If something affected a small group of customers, but there are still learnings to be gathered from, you ought to go through the process, declare the incident, record the mitigation process, and write your little post mortem document. 

Often, it’s challenging to go from a world where you’re only documenting the sev 1s because it’s justified for the amount of damage that was potentially done from the incident. Though, it’s tough for an organization to go from that to documenting sev 3s that maybe only lasted for five minutes, and we only need to write a five-sentence postmortem about this thing. It’s what most organizations get wrong – they almost shy away from recording those incidents or putting them through the process.

Who are these companies that are willing to adopt your incident management tool to improve their work?

Our early adopters are the companies that are absorbing employees from the large organizations that are already practicing incident management. When you look at our customer list, Gusto, Canix, Vercel, you’ll see that these organizations are already practicing incident management, and they need tools to make it easier over time.

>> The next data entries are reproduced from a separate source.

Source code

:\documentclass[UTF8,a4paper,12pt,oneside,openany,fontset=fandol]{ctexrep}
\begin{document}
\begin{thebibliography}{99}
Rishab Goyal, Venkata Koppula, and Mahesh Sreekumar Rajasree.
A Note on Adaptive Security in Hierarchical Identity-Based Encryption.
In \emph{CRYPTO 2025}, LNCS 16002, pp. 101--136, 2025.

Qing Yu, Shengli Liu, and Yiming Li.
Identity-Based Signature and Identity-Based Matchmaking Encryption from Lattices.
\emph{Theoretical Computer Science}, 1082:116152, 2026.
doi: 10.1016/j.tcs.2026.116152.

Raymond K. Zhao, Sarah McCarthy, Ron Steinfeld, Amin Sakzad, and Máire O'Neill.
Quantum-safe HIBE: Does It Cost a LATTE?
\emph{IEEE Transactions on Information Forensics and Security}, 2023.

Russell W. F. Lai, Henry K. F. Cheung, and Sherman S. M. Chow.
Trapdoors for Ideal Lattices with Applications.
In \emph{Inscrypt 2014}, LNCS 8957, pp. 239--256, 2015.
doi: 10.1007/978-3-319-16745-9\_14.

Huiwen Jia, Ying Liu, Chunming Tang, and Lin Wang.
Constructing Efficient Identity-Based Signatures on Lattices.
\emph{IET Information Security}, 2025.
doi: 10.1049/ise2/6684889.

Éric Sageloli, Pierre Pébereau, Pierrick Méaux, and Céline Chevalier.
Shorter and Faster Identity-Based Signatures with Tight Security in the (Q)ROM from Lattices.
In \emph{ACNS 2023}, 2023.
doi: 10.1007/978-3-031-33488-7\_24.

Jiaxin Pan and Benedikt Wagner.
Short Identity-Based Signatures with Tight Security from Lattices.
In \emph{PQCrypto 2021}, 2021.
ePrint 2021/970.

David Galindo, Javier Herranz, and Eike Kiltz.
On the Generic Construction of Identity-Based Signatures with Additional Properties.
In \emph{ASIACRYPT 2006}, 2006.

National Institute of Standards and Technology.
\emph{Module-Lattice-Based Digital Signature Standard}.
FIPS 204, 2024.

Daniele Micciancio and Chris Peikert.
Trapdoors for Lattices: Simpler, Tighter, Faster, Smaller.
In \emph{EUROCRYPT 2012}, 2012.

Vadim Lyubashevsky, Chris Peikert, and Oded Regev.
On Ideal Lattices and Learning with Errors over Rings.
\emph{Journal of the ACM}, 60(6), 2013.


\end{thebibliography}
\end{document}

How is Incident Management at large organizations different from small or medium-sized companies?

Across Facebook, there’s a common toolset that tracks incidents and makes them available to the entirety of the organization. You can be a new sales hire who’s been at the company for one day, and you have 100% visibility into all of the major incidents currently happening within the company. This openness is the critical piece of their incident practice.

The company distributes not just responsibility (you’re responsible for creating these tasks) but the good part of accountability – the person who created that task, who created that incident, should be the person who’s accountable to it in a positive way. It maps into a core tenant of incident management best practices – the person who is within the context of the incident should be the carrier of the actual learnings. It’s the propagation of responsibility across the company.

John, what does ‘Kintaba’ mean?

Kintaba’s name comes from a Japanese art form called ‘kintsugi’ – reassembling broken pottery by using golden inlay where the cracks were. Your end result becomes even more valuable. It’s a beautiful metaphor for the movement that’s happening now throughout the Valley around resiliency, which is hiding breakages and trying to prevent or get all of our numbers down and say we break less, not more. At Kintaba, we go the other direction and say no breakages happen all the time but what matters is whether we respond well to them internally.

Where do you aspire to take Kintaba in the next couple of years?

At Kintaba, we want a more resilient world. We want anyone to feel comfortable practicing real-time operations that address critical situations beyond the SRE world.  

Three key takeaways about Incident Management:

 Strong incident management practice and radical openness to incidents is critical for business revenues;

 Incidents are inevitable for companies that are growing and constantly innovating;

 Not all incidents are created equal. Be prepared to learn from sev 2s, sev 3s and all the near misses.

John, thanks for the good vibes and for enabling better and more efficient incident management for companies across many industries. I look forward to watching the progress of the Kintaba team!